A Guide to Configure and Set up Amundsen on GCP (Google Cloud Platform)

Share this article
Coping up with various data sources and structures is often grueling for data engineering teams, finding what’s in the data warehouse or a data lake, and even more so for business and analytics teams. Metadata catalogs and data discovery engines help sort out the problems mentioned above. Amundsen is one such open-source metadata catalog. It helps you get more out of your data.
Is Open Source really free? Estimate the cost of deploying an open-source data catalog 👉 Download Free Calculator
This step-by-step guide will take you through setting up Amundsen on GCP (Google Cloud) using Docker. You’ll be using Amundsen with its default database backend of neo4j. Alternatively, you can also use Apache Atlas to provide the backend.
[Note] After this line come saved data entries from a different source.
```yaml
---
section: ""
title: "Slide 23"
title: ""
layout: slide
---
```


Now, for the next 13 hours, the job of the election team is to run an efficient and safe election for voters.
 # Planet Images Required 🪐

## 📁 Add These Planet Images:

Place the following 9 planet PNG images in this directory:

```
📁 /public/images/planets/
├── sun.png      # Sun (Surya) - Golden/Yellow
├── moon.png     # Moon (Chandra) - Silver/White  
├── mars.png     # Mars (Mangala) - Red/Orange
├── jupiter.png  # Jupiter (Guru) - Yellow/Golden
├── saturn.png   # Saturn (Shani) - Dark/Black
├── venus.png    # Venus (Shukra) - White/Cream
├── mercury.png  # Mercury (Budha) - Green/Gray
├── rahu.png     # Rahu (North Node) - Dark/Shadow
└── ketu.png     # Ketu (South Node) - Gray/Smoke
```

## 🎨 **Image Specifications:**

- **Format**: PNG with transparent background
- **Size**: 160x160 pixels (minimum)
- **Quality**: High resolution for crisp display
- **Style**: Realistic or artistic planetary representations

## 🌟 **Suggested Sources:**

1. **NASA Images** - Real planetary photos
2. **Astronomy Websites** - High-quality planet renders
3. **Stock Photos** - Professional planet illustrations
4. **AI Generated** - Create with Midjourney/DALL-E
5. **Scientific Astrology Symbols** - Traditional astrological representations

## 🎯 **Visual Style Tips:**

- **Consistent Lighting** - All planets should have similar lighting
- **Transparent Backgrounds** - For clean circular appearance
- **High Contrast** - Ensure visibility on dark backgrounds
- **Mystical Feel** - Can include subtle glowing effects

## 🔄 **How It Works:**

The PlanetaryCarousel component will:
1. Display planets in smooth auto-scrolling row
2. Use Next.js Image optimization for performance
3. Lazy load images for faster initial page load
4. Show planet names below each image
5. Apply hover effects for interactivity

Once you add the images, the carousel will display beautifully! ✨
Eight steps to setup Amundsen on GCP #
- Create a Google Cloud VM
- Configure networking to enable public access to Amundsen
- Log in to the Cloud VM with Cloud Shell and install Git
- Install Docker and Docker Compose on your GCP VM
- Clone the Amundsen GitHub repository
- Deploy Amundsen using Docker Compose on GCP
- Load sample data using Databuilder
Step 1: Create a Google Cloud VM #
Start by logging into your Google Cloud account. You’ll be installing Amundsen on a fresh instance, so go ahead and spin up a new VM instance, as shown in the image below:
Launch a new GCP Cloud VM instance
Once you finish configuring your instance, you’ll be able to get the instance details by clicking on the named link from the list of instances, as shown in the image:
View GCP Cloud VM instance details
Going to the instance using the link will take you to the following page, with details like Instance Id
, Zone
, Machine type
and so on.
View information about the GCP Cloud VM instance
Step 2: Configure networking to enable public access to Amundsen #
Set inbound & outbound traffic rules #
As this project concentrates on getting you started with Amundsen, you can allow all ingress and egress traffic from the VPC associated with your VM. Allowing all traffic is usually not recommended for production. To enable all traffic, go to the VPC and use the Firewall option on the left panel to see the list of firewall rules. There might be a few rules already present. Remove all those rules and add the two rules shown in the image below to the firewall:
Set inbound & outbound traffic rules
Verify networking details #
Use the kebab (three vertical dots) menu for your instance to navigate to the View network details
option, as shown in the image below:
Verify networking details
Analyze the network using connectivity tests #
As you’ve allowed all traffic on ports, reaching the VM from the internet will not be a problem. However, if you decide to limit incoming and outgoing traffic, you can navigate to the VPC network and create a connectivity test in the Network analysis
section shown below:
Create a connectivity test in the Network analysis
The source is a random public IP from the internet in the above example. You’ve tested whether requests from that IP can reach your VM on port 5000. You can view the result summary under the Last configuration analysis result
column. You can also view details of the connectivity test by clicking on the VIEW
link, as shown in the image below:
View connectivity test results
Step 3: Log in to Google Cloud VM and install Git #
Connect to the Google Cloud VM #
There are several ways in which you can interact with your VM. The simplest way is to use the cloud shell, as it doesn’t require setting any passwords or worrying about SSH keys. You can connect using SSH in your browser by pressing the SSH
link or using one of the options in the dropdown shown in the image below:
Connect to the GCP Cloud VM
Google Cloud creates and transfers temporary SSH keys to your VM, enabling your to access your VM:
Transfer SSH keys to VM
Once Google Cloud transfers your SSH keys to the VM, you will land at the following screen inside your VM:
Accessing your GCP cloud VM using CLI
Install Git #
As this is a completely fresh installation, it won’t have many standard tools that you might use. You will first need to install Git on your machine. Make sure that your Debian apt
package manager is up to date using the following commands:
$ sudo apt update
$ sudo apt install git
Verify if Git has been installed correctly by checking the installed version of Git.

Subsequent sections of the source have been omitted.